[Task description] Taking the records below, count the lines in which "rightarrow" appears and supply only the count.

[Provided entries]
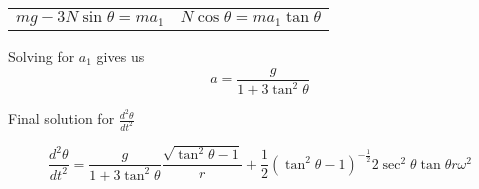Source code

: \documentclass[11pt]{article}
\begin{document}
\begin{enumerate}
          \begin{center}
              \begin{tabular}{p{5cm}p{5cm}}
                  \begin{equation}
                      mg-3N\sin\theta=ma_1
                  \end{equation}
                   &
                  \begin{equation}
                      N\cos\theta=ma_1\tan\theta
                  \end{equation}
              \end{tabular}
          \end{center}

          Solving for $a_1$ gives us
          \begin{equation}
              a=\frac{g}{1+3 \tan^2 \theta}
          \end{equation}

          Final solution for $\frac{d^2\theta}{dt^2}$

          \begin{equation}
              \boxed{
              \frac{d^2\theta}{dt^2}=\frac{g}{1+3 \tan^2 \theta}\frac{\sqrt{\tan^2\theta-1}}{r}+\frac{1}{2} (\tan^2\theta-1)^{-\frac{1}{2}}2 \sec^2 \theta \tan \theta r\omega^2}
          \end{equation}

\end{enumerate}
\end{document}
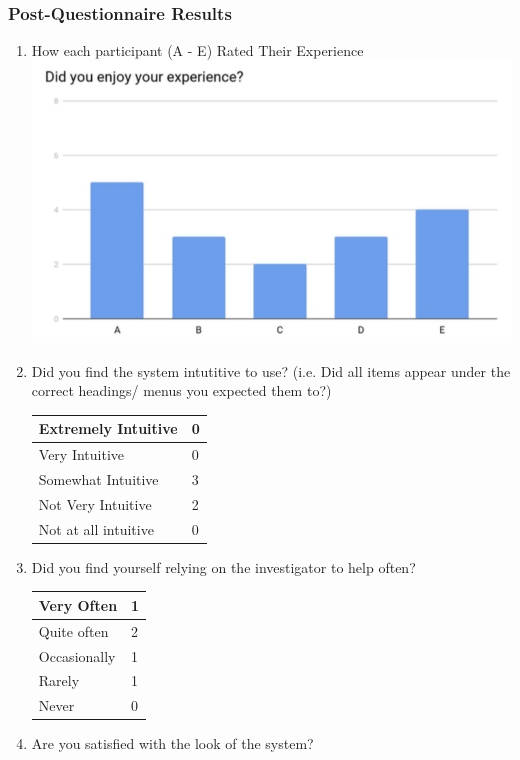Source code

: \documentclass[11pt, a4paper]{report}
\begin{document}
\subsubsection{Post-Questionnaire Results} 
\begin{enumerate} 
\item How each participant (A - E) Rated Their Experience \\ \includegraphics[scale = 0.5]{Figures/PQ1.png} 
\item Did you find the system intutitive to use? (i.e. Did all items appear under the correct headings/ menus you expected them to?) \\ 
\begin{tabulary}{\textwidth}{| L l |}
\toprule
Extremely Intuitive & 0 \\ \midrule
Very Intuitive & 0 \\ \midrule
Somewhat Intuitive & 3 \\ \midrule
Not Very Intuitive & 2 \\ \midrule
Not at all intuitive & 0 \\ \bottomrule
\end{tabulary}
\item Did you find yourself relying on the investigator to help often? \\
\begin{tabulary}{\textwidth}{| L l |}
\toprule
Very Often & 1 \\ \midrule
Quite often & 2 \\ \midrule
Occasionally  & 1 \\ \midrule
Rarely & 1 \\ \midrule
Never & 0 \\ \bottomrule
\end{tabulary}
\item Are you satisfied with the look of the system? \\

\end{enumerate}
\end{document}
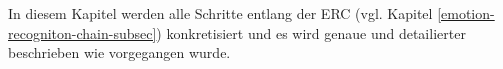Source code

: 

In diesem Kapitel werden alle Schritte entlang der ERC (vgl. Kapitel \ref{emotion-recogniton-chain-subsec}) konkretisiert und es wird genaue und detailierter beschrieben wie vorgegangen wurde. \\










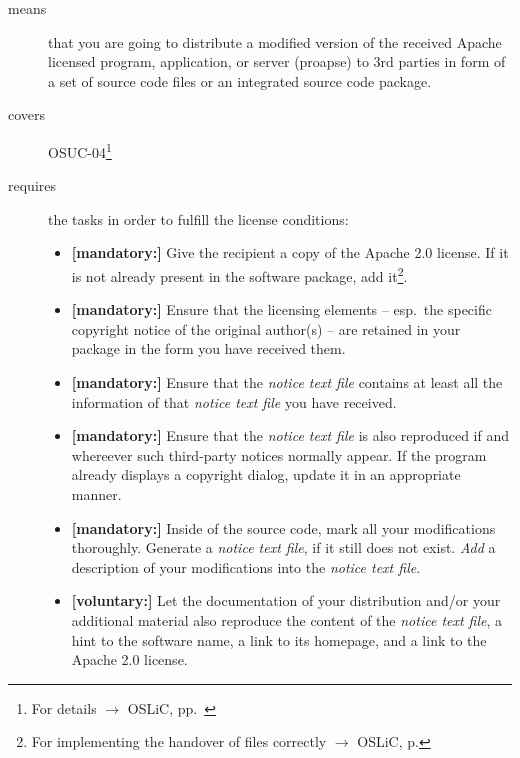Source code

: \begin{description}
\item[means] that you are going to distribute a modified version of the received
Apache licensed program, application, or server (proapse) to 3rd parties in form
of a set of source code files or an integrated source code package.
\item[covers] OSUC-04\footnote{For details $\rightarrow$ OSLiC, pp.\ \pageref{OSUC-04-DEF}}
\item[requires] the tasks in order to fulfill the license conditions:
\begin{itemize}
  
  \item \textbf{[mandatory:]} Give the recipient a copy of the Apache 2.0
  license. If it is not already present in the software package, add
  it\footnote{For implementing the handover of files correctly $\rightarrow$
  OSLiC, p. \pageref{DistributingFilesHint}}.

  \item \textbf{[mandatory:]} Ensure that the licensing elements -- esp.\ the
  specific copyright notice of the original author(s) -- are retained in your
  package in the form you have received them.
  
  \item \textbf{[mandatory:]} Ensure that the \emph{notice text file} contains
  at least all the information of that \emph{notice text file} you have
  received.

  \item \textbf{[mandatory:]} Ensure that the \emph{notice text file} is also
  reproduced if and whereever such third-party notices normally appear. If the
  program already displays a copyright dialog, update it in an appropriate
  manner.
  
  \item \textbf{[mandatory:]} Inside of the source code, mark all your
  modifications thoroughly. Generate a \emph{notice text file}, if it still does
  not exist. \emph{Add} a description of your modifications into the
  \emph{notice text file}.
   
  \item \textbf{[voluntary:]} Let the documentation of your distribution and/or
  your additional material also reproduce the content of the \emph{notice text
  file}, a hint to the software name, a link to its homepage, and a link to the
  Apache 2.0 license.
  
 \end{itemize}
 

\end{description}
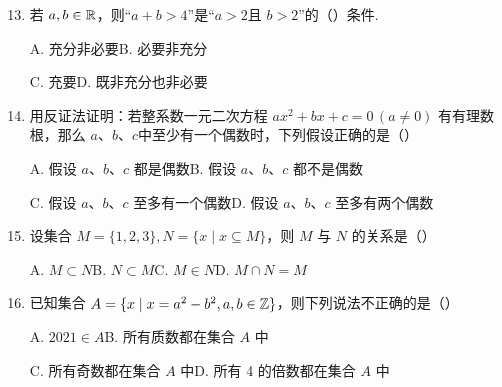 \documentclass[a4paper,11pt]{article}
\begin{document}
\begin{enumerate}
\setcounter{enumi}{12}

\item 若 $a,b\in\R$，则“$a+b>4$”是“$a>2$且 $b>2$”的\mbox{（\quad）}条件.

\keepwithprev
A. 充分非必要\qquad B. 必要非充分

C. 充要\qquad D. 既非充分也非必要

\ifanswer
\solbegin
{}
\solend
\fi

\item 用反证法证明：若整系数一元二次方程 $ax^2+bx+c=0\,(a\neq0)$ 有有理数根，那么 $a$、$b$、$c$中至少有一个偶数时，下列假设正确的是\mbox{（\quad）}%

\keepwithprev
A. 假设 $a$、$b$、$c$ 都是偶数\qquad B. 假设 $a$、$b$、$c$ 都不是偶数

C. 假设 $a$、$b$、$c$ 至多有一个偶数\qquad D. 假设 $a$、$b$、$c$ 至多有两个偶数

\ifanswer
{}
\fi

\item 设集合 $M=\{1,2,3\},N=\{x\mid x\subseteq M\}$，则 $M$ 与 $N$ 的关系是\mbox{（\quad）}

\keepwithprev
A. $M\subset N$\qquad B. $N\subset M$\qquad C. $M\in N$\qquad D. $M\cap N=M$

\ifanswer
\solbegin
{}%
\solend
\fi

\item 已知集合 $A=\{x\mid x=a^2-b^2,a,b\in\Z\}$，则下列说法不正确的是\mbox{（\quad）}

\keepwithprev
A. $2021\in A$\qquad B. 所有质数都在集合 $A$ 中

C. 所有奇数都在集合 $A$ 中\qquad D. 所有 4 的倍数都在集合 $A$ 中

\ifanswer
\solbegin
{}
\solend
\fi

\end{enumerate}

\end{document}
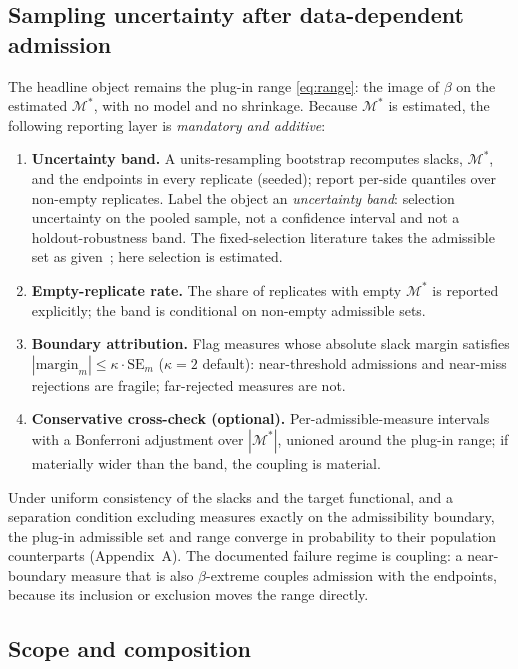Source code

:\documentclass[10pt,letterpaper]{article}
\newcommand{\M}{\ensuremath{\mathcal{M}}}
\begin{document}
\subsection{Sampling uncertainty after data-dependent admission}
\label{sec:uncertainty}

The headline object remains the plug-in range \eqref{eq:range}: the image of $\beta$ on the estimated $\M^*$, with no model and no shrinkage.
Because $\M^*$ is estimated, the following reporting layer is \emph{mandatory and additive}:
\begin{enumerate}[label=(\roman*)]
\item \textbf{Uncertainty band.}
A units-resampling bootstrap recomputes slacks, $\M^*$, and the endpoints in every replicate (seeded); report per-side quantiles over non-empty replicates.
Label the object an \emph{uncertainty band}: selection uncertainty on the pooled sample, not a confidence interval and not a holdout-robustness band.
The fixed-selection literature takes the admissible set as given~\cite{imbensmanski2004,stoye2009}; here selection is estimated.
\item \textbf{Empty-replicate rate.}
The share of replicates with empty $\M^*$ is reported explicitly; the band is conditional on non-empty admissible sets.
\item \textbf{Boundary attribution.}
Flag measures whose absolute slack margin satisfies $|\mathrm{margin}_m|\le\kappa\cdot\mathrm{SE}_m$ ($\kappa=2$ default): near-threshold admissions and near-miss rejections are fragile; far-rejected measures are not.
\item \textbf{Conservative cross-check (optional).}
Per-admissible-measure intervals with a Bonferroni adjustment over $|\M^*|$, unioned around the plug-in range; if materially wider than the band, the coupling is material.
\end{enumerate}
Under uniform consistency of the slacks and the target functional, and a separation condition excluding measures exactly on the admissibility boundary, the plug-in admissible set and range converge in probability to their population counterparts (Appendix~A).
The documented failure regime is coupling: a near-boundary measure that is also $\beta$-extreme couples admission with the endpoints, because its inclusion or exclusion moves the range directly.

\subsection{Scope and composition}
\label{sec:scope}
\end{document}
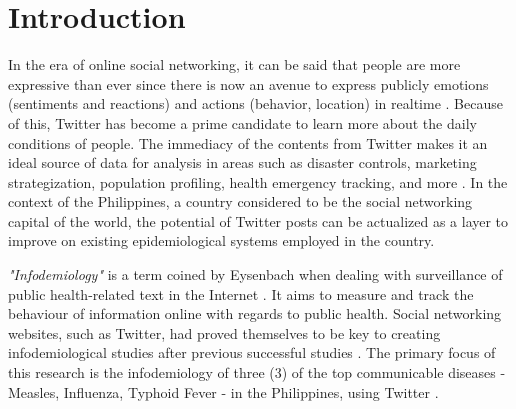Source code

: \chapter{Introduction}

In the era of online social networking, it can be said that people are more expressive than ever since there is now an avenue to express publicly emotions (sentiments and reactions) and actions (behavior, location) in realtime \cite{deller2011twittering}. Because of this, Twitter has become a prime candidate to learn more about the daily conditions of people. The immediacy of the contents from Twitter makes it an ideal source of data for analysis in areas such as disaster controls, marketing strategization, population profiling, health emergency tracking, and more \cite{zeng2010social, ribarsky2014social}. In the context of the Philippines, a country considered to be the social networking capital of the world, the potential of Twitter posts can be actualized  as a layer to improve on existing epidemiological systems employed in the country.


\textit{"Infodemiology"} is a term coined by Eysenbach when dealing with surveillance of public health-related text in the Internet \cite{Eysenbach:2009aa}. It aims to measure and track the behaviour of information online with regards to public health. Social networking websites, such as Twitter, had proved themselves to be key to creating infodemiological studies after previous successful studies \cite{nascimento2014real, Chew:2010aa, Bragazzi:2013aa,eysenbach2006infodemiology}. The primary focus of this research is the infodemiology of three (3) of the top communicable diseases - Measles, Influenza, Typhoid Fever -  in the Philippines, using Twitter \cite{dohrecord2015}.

[Answer section] 2